Ele suspirou aliviado. Em poucos dias sua melhor amiga voltaria ao normal. Ela só estava de T.P.M.

4 de jan. de 2009

Bicho

Inspirada num bicho pintado na Bandeira do Manuel


Ela e o amigo saíram do cinema. Excelente filme. Valeu cada centavo pago. Papeavam descontraidamente.

A temperatura havia caído bastante. Era quase meia noite.

Por causa do horário, tiveram que circundar toda a extensão do shopping para chegar onde estava o carro.

Na imundície da rua notaram que tinha chovido.

O amigo o viu primeiro e o apontou.

Ela ergueu os olhos.

Lá estava ele, o Bicho, catando comida entre os detritos.

Silêncio.

Primeiro a vontade de sair correndo. Depois, ela quis chegar mais perto. O amigo a deteve. Era perigoso e nojento. O amigo estava com ânsia.

O Bicho, quando encontrava alguma coisa no lixo, não examinava nem cheirava. Engolia com voracidade.

Ela ficou estancada, olhando.

O Bicho não era um cão, não era um gato, nem mesmo um rato.

Ela chorou.

O Bicho, sozinho e humilhado, meu Deus, era um homem.

Tomando-a pela mão o amigo a levou ao carro e foram embora.

Padrinho mágico

Inspirada num maníaco de olho verde


- Vou pra Curitiba amanhã, de férias. Quer que te traga alguma coisa?

Seus olhos brilharam. Ela nem pestanejou.

- Um autógrafo do vampiro de Curitiba.

Ele sabia do que ela falava. Riu.

- Vou tentar.

Ela sabia que ele tentaria, mas também sabia que seria quase impossível. O vampiro era recluso. Não dava autógrafos. Não concedia entrevistas.

Ele foi. Percorreu a cidade inteira até encontrar o vampiro. Tinha um livro nas mãos. Contou a história da amiga ao vampiro. Ele autografou o livro com uma dedicatória.

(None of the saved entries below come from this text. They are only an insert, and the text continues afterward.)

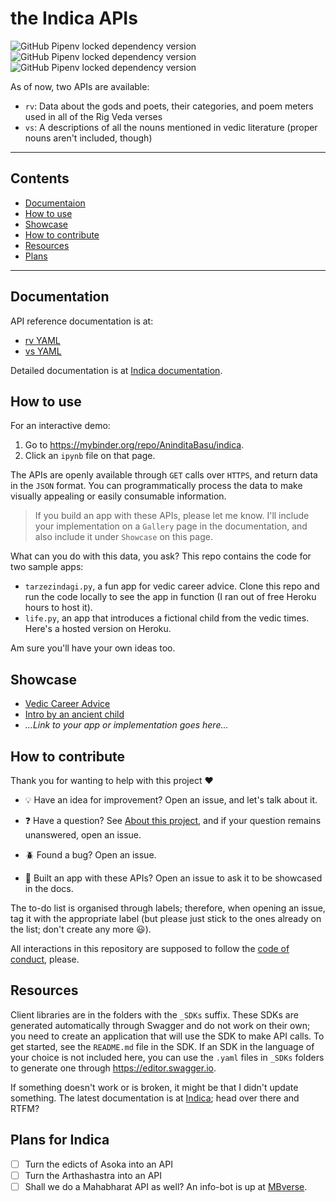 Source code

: # the Indica APIs

![GitHub Pipenv locked dependency version](https://img.shields.io/github/pipenv/locked/dependency-version/AninditaBasu/indica/flask) ![GitHub Pipenv locked dependency version](https://img.shields.io/github/pipenv/locked/dependency-version/AninditaBasu/indica/gunicorn) ![GitHub Pipenv locked dependency version](https://img.shields.io/github/pipenv/locked/dependency-version/AninditaBasu/indica/requests)

As of now, two APIs are available: 

- `rv`: Data about the gods and poets, their categories, and poem meters used in all of the Rig Veda verses
- `vs`: A descriptions of all the nouns  mentioned in vedic literature (proper nouns aren't included, though)

<hr/>

## Contents
-  [Documentaion](#documentation)
-  [How to use](#how-to-use)
-  [Showcase](#showcase)
-  [How to contribute](#how-to-contribute)
-  [Resources](#resources)
-  [Plans](#plans-for-indica)

<hr/>

## Documentation

API reference documentation is at:

- [rv YAML](https://raw.githack.com/AninditaBasu/indica/master/rv_SDKs/rv_redoc.html)
- [vs YAML](https://raw.githack.com/AninditaBasu/indica/master/vs_SDKs/vs_redoc.html)

Detailed documentation is at [Indica documentation](https://aninditabasu.github.io/indica/). 

## How to use

For an interactive demo:

1.  Go to https://mybinder.org/repo/AninditaBasu/indica.
2.  Click an `ipynb` file on that page. 

The APIs are openly available through `GET` calls over `HTTPS`, and return data in the `JSON` format. You can programmatically process the data to make visually appealing or easily consumable information.

> If you build an app with these APIs, please let me know. I'll include your implementation on a `Gallery` page in the documentation, and also include it under `Showcase` on this page.

What can you do with this data, you ask? This repo contains the code for two sample apps:

- `tarzezindagi.py`, a fun app for vedic career advice. Clone this repo and run the code locally to see the app in function (I ran out of free Heroku hours to host it).
- `life.py`, an app that introduces a fictional child from the vedic times. Here's a hosted version on Heroku.
 
Am sure you'll have your own ideas too. 

## Showcase

- [Vedic Career Advice](tarzezindagi.py)  
- [Intro by an ancient child](life.py)
- _...Link to your app or implementation goes here..._

## How to contribute

Thank you for wanting to help with this project :heart:

- :bulb: Have an idea for improvement? Open an issue, and let's talk about it.

- :question: Have a question? See [About this project](https://aninditabasu.github.io/indica/html/about.html), and if your question remains unanswered, open an issue.

- :beetle: Found a bug? Open an issue.

- :tada: Built an app with these APIs? Open an issue to ask it to be showcased in the docs.

The to-do list is organised through labels; therefore, when opening an issue, tag it with the appropriate label (but please just stick to the ones already on the list; don't create any more :smiley:).

All interactions in this repository are supposed to follow the [code of conduct](code-of-conduct.md), please.

## Resources

Client libraries are in the folders with the `_SDKs` suffix. These SDKs are generated automatically through Swagger and do not work on their own; you need to create an application that will use the SDK to make API calls. To get started, see the `README.md` file in the SDK. If an SDK in the language of your choice is not included here, you can use the `.yaml` files in `_SDKs` folders to generate one through https://editor.swagger.io.

If something doesn't work or is broken, it might be that I didn't update something. The latest documentation is at [Indica](https://aninditabasu.github.io/indica/); head over there and RTFM?

## Plans for Indica

- [ ] Turn the edicts of Asoka into an API
- [ ] Turn the Arthashastra into an API
- [ ] Shall we do a Mahabharat API as well? An info-bot is up at [MBverse](https://mb-verse.herokuapp.com/).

Missão cumprida. Ele voltou.

Ela o recebeu com a alegria de sempre. Ele tinha um livro nas mãos. Abriu o livro e mostrou-lhe a folha de rosto. Ela vibrou.

- Você é meu padrinho mágico. Obrigada.

Tomou o livro e olhou a capa. O maníaco do olho verde.

Começou a chorar sentido e, entre lágrimas, indagou:

- O que faremos hoje? Preciso te contar como me apaixonei por um maníaco de olho verde.

Ele a fitou. Viu que a amiga falava sério.

- Vamos tomar um saquê e você me conta essa história.